_TASK DESCRIPTION_: Set the material down again exactly, line by line, skipping each picture.

_EXERCISE INPUTS_:

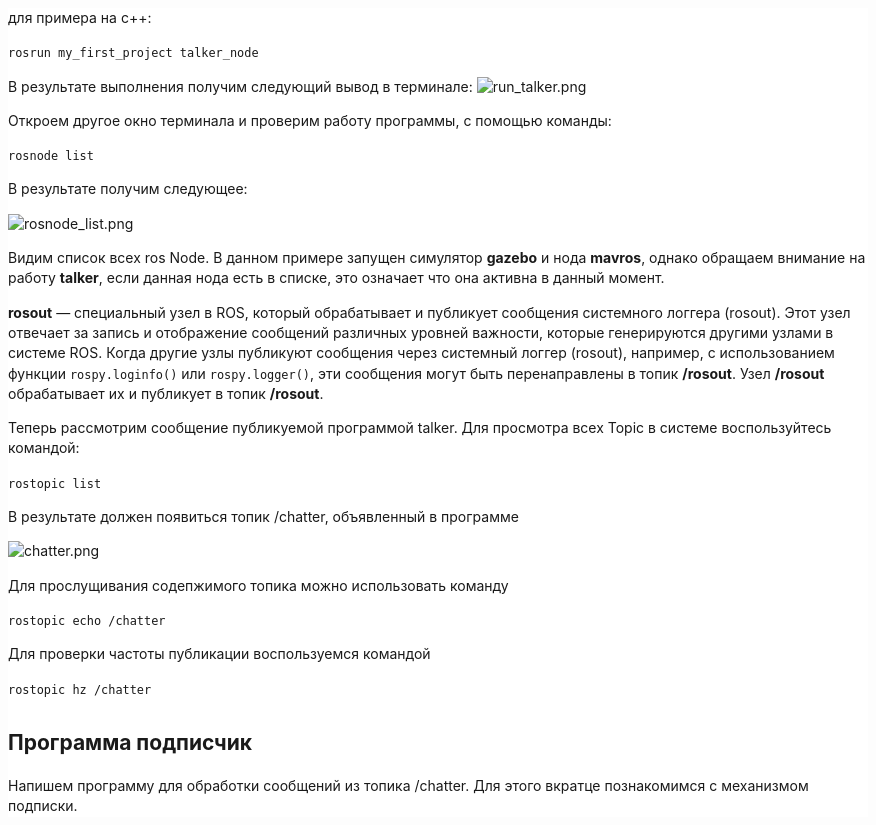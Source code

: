 для примера на c++:
```bash
rosrun my_first_project talker_node
```


В результате выполнения получим следующий вывод в терминале:
![run_talker.png](..%2F.imgs%2Frun_talker.png)

Откроем другое окно терминала и проверим работу программы,
с помощью команды:

```bash
rosnode list
```
В результате получим следующее:

![rosnode_list.png](..%2F.imgs%2Frosnode_list.png)

Видим список всех ros Node.
В данном примере запущен симулятор **gazebo** и нода **mavros**,
однако обращаем внимание на работу **talker**, если данная нода есть в списке,
это означает что она активна в данный момент.

**rosout**  — специальный узел в ROS, который обрабатывает и публикует сообщения системного логгера (rosout). Этот узел отвечает за запись и отображение сообщений различных уровней важности, которые генерируются другими узлами в системе ROS. Когда другие узлы публикуют сообщения через системный логгер (rosout), например, с использованием функции `rospy.loginfo()` или `rospy.logger()`, эти сообщения могут быть перенаправлены в топик **/rosout**. Узел **/rosout** обрабатывает их и публикует в топик **/rosout**.


Теперь рассмотрим сообщение публикуемой программой talker. Для просмотра всех Topic в системе воспользуйтесь командой:

```bash
rostopic list
```
В результате должен появиться топик /chatter, объявленный в программе

![chatter.png](..%2F.imgs%2Fchatter.png)

Для прослущивания содепжимого топика можно использовать команду

```bash
rostopic echo /chatter
```

Для проверки частоты публикации воспользуемся командой

```bash
rostopic hz /chatter
```

## Программа подписчик

Напишем программу для обработки сообщений из топика /chatter. Для этого вкратце познакомимся с механизмом подписки.
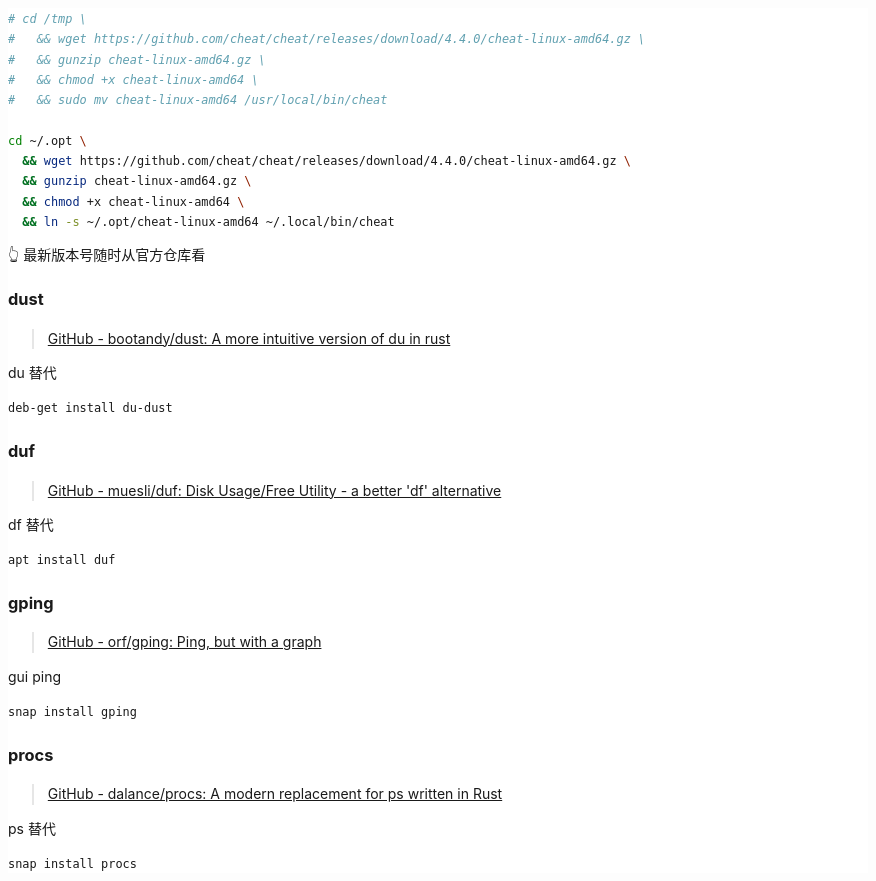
 ```sh
# cd /tmp \
#   && wget https://github.com/cheat/cheat/releases/download/4.4.0/cheat-linux-amd64.gz \
#   && gunzip cheat-linux-amd64.gz \
#   && chmod +x cheat-linux-amd64 \
#   && sudo mv cheat-linux-amd64 /usr/local/bin/cheat
  
cd ~/.opt \
  && wget https://github.com/cheat/cheat/releases/download/4.4.0/cheat-linux-amd64.gz \
  && gunzip cheat-linux-amd64.gz \
  && chmod +x cheat-linux-amd64 \
  && ln -s ~/.opt/cheat-linux-amd64 ~/.local/bin/cheat
```

👆 最新版本号随时从官方仓库看

### dust

> [GitHub - bootandy/dust: A more intuitive version of du in rust](https://github.com/bootandy/dust)

du 替代

```sh
deb-get install du-dust
```

### duf

> [GitHub - muesli/duf: Disk Usage/Free Utility - a better 'df' alternative](https://github.com/muesli/duf)

df 替代

```sh
apt install duf
```

### gping

> [GitHub - orf/gping: Ping, but with a graph](https://github.com/orf/gping)

gui ping

```sh
snap install gping
```

### procs

> [GitHub - dalance/procs: A modern replacement for ps written in Rust](https://github.com/dalance/procs?tab=readme-ov-file#installation)

ps 替代

```sh
snap install procs
```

_SOLUTION TO THIS PROBLEM_:
Source code

: для примера на c++:
```bash
rosrun my_first_project talker_node
```


В результате выполнения получим следующий вывод в терминале:
![run_talker.png](..%2F.imgs%2Frun_talker.png)

Откроем другое окно терминала и проверим работу программы,
с помощью команды:

```bash
rosnode list
```
В результате получим следующее:

![rosnode_list.png](..%2F.imgs%2Frosnode_list.png)

Видим список всех ros Node.
В данном примере запущен симулятор **gazebo** и нода **mavros**,
однако обращаем внимание на работу **talker**, если данная нода есть в списке,
это означает что она активна в данный момент.

**rosout**  — специальный узел в ROS, который обрабатывает и публикует сообщения системного логгера (rosout). Этот узел отвечает за запись и отображение сообщений различных уровней важности, которые генерируются другими узлами в системе ROS. Когда другие узлы публикуют сообщения через системный логгер (rosout), например, с использованием функции `rospy.loginfo()` или `rospy.logger()`, эти сообщения могут быть перенаправлены в топик **/rosout**. Узел **/rosout** обрабатывает их и публикует в топик **/rosout**.


Теперь рассмотрим сообщение публикуемой программой talker. Для просмотра всех Topic в системе воспользуйтесь командой:

```bash
rostopic list
```
В результате должен появиться топик /chatter, объявленный в программе

![chatter.png](..%2F.imgs%2Fchatter.png)

Для прослущивания содепжимого топика можно использовать команду

```bash
rostopic echo /chatter
```

Для проверки частоты публикации воспользуемся командой

```bash
rostopic hz /chatter
```

## Программа подписчик

Напишем программу для обработки сообщений из топика /chatter. Для этого вкратце познакомимся с механизмом подписки.
 ```sh
# cd /tmp \
#   && wget https://github.com/cheat/cheat/releases/download/4.4.0/cheat-linux-amd64.gz \
#   && gunzip cheat-linux-amd64.gz \
#   && chmod +x cheat-linux-amd64 \
#   && sudo mv cheat-linux-amd64 /usr/local/bin/cheat
  
cd ~/.opt \
  && wget https://github.com/cheat/cheat/releases/download/4.4.0/cheat-linux-amd64.gz \
  && gunzip cheat-linux-amd64.gz \
  && chmod +x cheat-linux-amd64 \
  && ln -s ~/.opt/cheat-linux-amd64 ~/.local/bin/cheat
```

👆 最新版本号随时从官方仓库看

### dust

> [GitHub - bootandy/dust: A more intuitive version of du in rust](https://github.com/bootandy/dust)

du 替代

```sh
deb-get install du-dust
```

### duf

> [GitHub - muesli/duf: Disk Usage/Free Utility - a better 'df' alternative](https://github.com/muesli/duf)

df 替代

```sh
apt install duf
```

### gping

> [GitHub - orf/gping: Ping, but with a graph](https://github.com/orf/gping)

gui ping

```sh
snap install gping
```

### procs

> [GitHub - dalance/procs: A modern replacement for ps written in Rust](https://github.com/dalance/procs?tab=readme-ov-file#installation)

ps 替代

```sh
snap install procs
```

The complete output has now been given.